→ WHAT THE TASK ASKS
Look through the entries below for the string "called", and copy each line where it is found.

→ DATASET EXCERPTS
....

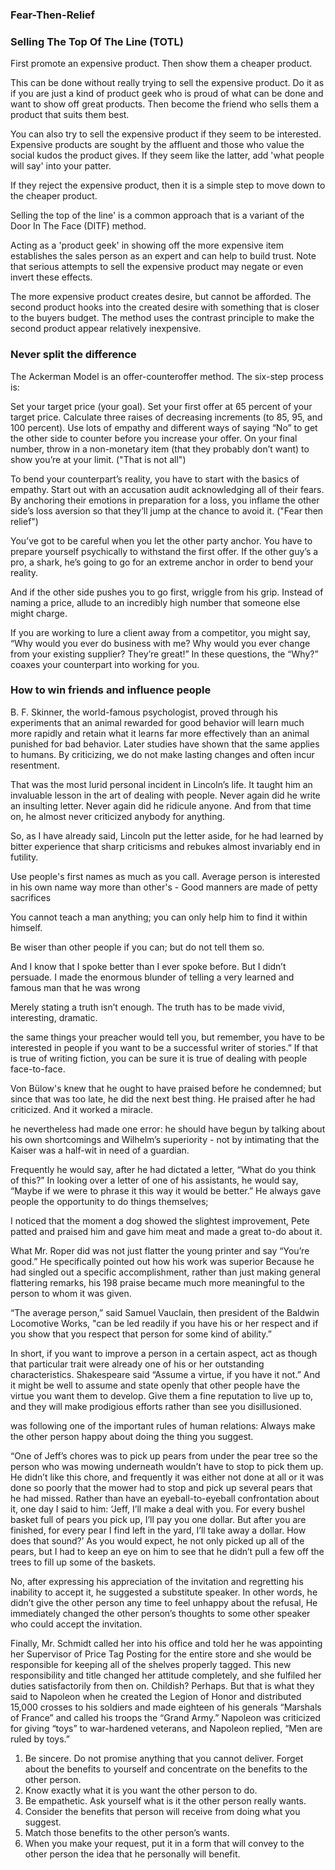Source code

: ### Fear-Then-Relief 

### Selling The Top Of The Line (TOTL)

First promote an expensive product. Then show them a cheaper product.

This can be done without really trying to sell the expensive product. Do it as if you are just a kind of product geek who is proud of what can be done and want to show off great products. Then become the friend who sells them a product that suits them best.

You can also try to sell the expensive product if they seem to be interested. Expensive products are sought by the affluent and those who value the social kudos the product gives. If they seem like the latter, add 'what people will say' into your patter.

If they reject the expensive product, then it is a simple step to move down to the cheaper product.

Selling the top of the line' is a common approach that is a variant of the Door In The Face (DITF) method.

Acting as a 'product geek' in showing off the more expensive item establishes the sales person as an expert and can help to build trust. Note that serious attempts to sell the expensive product may negate or even invert these effects.

The more expensive product creates desire, but cannot be afforded. The second product hooks into the created desire with something that is closer to the buyers budget. The method uses the contrast principle to make the second product appear relatively inexpensive.

### Never split the difference

The Ackerman Model is an offer-counteroffer method. The six-step process is:

Set your target price (your goal).
Set your first offer at 65 percent of your target price.
Calculate three raises of decreasing increments (to 85, 95, and 100 percent).
Use lots of empathy and different ways of saying “No” to get the other side to counter before you increase your offer.
On your final number, throw in a non-monetary item (that they probably don’t want) to show you’re at your limit. ("That is not all")

To bend your counterpart’s reality, you have to start with the basics of empathy. Start out with an accusation audit acknowledging all of their fears. By anchoring their emotions in preparation for a loss, you inflame the other side’s loss aversion so that they’ll jump at the chance to avoid it. ("Fear then relief")

You’ve got to be careful when you let the other party anchor. You have to prepare yourself psychically to withstand the first offer. If the other guy’s a pro, a shark, he’s going to go for an extreme anchor in order to bend your reality.

And if the other side pushes you to go first, wriggle from his grip. Instead of naming a price, allude to an incredibly high number that someone else might charge.

If you are working to lure a client away from a competitor, you might say, “Why would you ever do business with me? Why would you ever change from your existing supplier? They’re great!” In these questions, the “Why?” coaxes your counterpart into working for you.

### How to win friends and influence people

B. F. Skinner, the world-famous psychologist, proved through his experiments that an animal rewarded for good behavior will learn much more rapidly and retain what it learns far more effectively than an animal punished for bad behavior. Later studies have shown that the same applies to humans. By criticizing, we do not make lasting changes and often incur resentment.

That was the most lurid personal incident in Lincoln’s life. It taught him an invaluable lesson in the art of dealing with people. Never again did he write an insulting letter. Never again did he ridicule anyone. And from that time on, he almost never criticized anybody for anything.

So, as I have already said, Lincoln put the letter aside, for he had learned by bitter experience that sharp criticisms and rebukes almost invariably end in futility.

Use people's first names as much as you call. Average person is interested in his own name way more than other's - Good manners are made of petty sacrifices

You cannot teach a man anything; you can only help him to find it within himself.

Be wiser than other people if you can; but do not tell them so.

And I know that I spoke better than I ever spoke before. But I didn’t persuade. I made the enormous blunder of telling a very learned and famous man that he was wrong

Merely stating a truth isn’t enough. The truth has to be made vivid, interesting, dramatic.

the same things your preacher would tell you, but remember, you have to be interested in people if you want to be a successful writer of stories.”
If that is true of writing fiction, you can be sure it is true of dealing with people face-to-face.

Von Bülow's knew that he ought to have praised before he condemned; but since that was too late, he did the next best thing. He praised after he had criticized. And it worked a miracle.

he nevertheless had made one error: he should have begun by talking about his own shortcomings and Wilhelm’s superiority - not by intimating that the Kaiser was a half-wit in need of a guardian.

Frequently he would say, after he had dictated a letter, “What do you think of this?” In looking over a letter of one of his assistants, he would say, “Maybe if we were to phrase it this way it would be better.” He always gave people the opportunity to do things themselves;

I noticed that the moment a dog showed the slightest improvement, Pete patted and praised him and gave him meat and made a great to-do about it.

What Mr. Roper did was not just flatter the young printer and say “You’re good.” He specifically pointed out how his work was superior Because he had singled out a specific accomplishment, rather than just making general flattering remarks, his
198
praise became much more meaningful to the person to whom it was given.

“The average person,” said Samuel Vauclain, then president of the Baldwin Locomotive Works, "can be led readily if you have his or her respect and if you show that you respect that person for some kind of ability.”

In short, if you want to improve a person in a certain aspect, act as though that particular trait were already one of his or her outstanding characteristics. Shakespeare said “Assume a virtue, if you have it not.” And it might be well to assume and state openly that other people have the virtue you want them to develop. Give them a fine reputation to live up to, and they will make prodigious efforts rather than see you disillusioned.

was following one of the important rules of human relations: Always make the other person happy about doing the thing you suggest.

“One of Jeff’s chores was to pick up pears from under the pear tree so the person who was mowing underneath wouldn’t have to stop to pick them up. He didn’t like this chore, and frequently it was either not done at all or it was done so poorly that the mower had to stop and pick up several pears that he had missed. Rather than have an eyeball-to-eyeball confrontation about it, one day I said to him: ‘Jeff, I’ll make a deal with you. For every bushel basket full of pears you pick up, I’ll pay you one dollar. But after you are finished, for every pear I find left in the yard, I’ll take away a dollar. How does that sound?’ As you would expect, he not only picked up all of the pears, but I had to keep an eye on him to see that he didn’t pull a few off the trees to fill up some of the baskets.

No, after expressing his appreciation of the invitation and regretting his inability to accept it, he suggested a substitute speaker. In other words, he didn’t give the other person any time to feel unhappy about the refusal, He immediately changed the other person’s thoughts to some other speaker who could accept the invitation.

Finally, Mr. Schmidt called her into his office and told her he was appointing her Supervisor of Price Tag Posting for the entire store and she would be responsible for keeping all of the shelves properly tagged. This new responsibility and title changed her attitude completely, and she fulfiled her duties satisfactorily from then on.
Childish? Perhaps. But that is what they said to Napoleon when he created the Legion of Honor and distributed 15,000 crosses to his soldiers and made eighteen of his generals “Marshals of France” and called his troops the “Grand Army.” Napoleon was criticized for giving “toys” to war-hardened veterans, and Napoleon replied, “Men are ruled by toys.”

1. Be sincere. Do not promise anything that you cannot deliver. Forget about the benefits to yourself and concentrate on the benefits to the other person.
2. Know exactly what it is you want the other person to do.
3. Be empathetic. Ask yourself what is it the other person really wants.
4. Consider the benefits that person will receive from doing what you suggest.
5. Match those benefits to the other person’s wants.
6. When you make your request, put it in a form that will convey to the other person the idea that he personally will benefit.

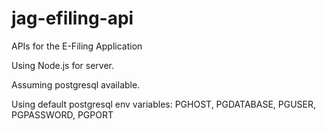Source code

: # jag-efiling-api
APIs for the E-Filing Application

Using Node.js for server.

Assuming postgresql available.

Using default postgresql env variables: PGHOST, PGDATABASE, PGUSER, PGPASSWORD, PGPORT
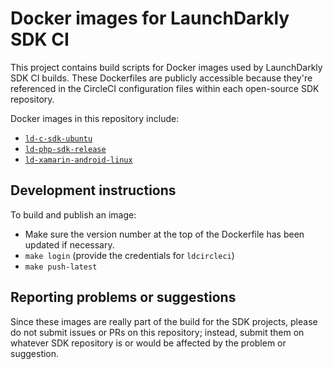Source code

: # Docker images for LaunchDarkly SDK CI

This project contains build scripts for Docker images used by LaunchDarkly SDK CI builds. These Dockerfiles are publicly accessible because they're referenced in the CircleCI configuration files within each open-source SDK repository.

Docker images in this repository include:
* [`ld-c-sdk-ubuntu`](./ld-c-sdk-ubuntu)
* [`ld-php-sdk-release`](./ld-php-sdk-release)
* [`ld-xamarin-android-linux`](./ld-xamarin-android-linux)

## Development instructions 

To build and publish an image:

* Make sure the version number at the top of the Dockerfile has been updated if necessary.
* `make login` (provide the credentials for `ldcircleci`)
* `make push-latest`

## Reporting problems or suggestions

Since these images are really part of the build for the SDK projects, please do not submit issues or PRs on this repository; instead, submit them on whatever SDK repository is or would be affected by the problem or suggestion.
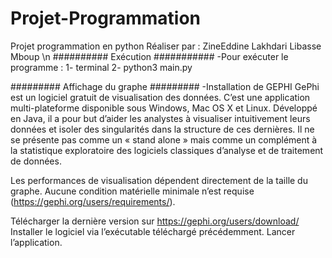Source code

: # Projet-Programmation
Projet programmation en python
Réaliser par : ZineEddine Lakhdari
               Libasse Mboup
\n
########## Exécution ###########
-Pour exécuter le programme :
  1- terminal 
  2- python3 main.py 

######### Affichage du graphe #########
-Installation de GEPHI
GePhi est un logiciel gratuit de visualisation des données. C’est une application multi-plateforme disponible sous Windows, Mac OS X et Linux. Développé en Java, il a pour but d’aider les analystes à visualiser intuitivement leurs données et isoler des singularités dans la structure de ces dernières. Il ne se présente pas comme un « stand alone » mais comme un complément à la statistique exploratoire des logiciels classiques d’analyse et de traitement de données.

Les performances de visualisation dépendent directement de la taille du graphe. Aucune condition matérielle minimale n’est requise (https://gephi.org/users/requirements/).

Télécharger la dernière version sur https://gephi.org/users/download/
Installer le logiciel via l’exécutable téléchargé précédemment.
Lancer l’application.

....

→ TASK RESULT
Finally, Mr. Schmidt called her into his office and told her he was appointing her Supervisor of Price Tag Posting for the entire store and she would be responsible for keeping all of the shelves properly tagged. This new responsibility and title changed her attitude completely, and she fulfiled her duties satisfactorily from then on.
Childish? Perhaps. But that is what they said to Napoleon when he created the Legion of Honor and distributed 15,000 crosses to his soldiers and made eighteen of his generals “Marshals of France” and called his troops the “Grand Army.” Napoleon was criticized for giving “toys” to war-hardened veterans, and Napoleon replied, “Men are ruled by toys.”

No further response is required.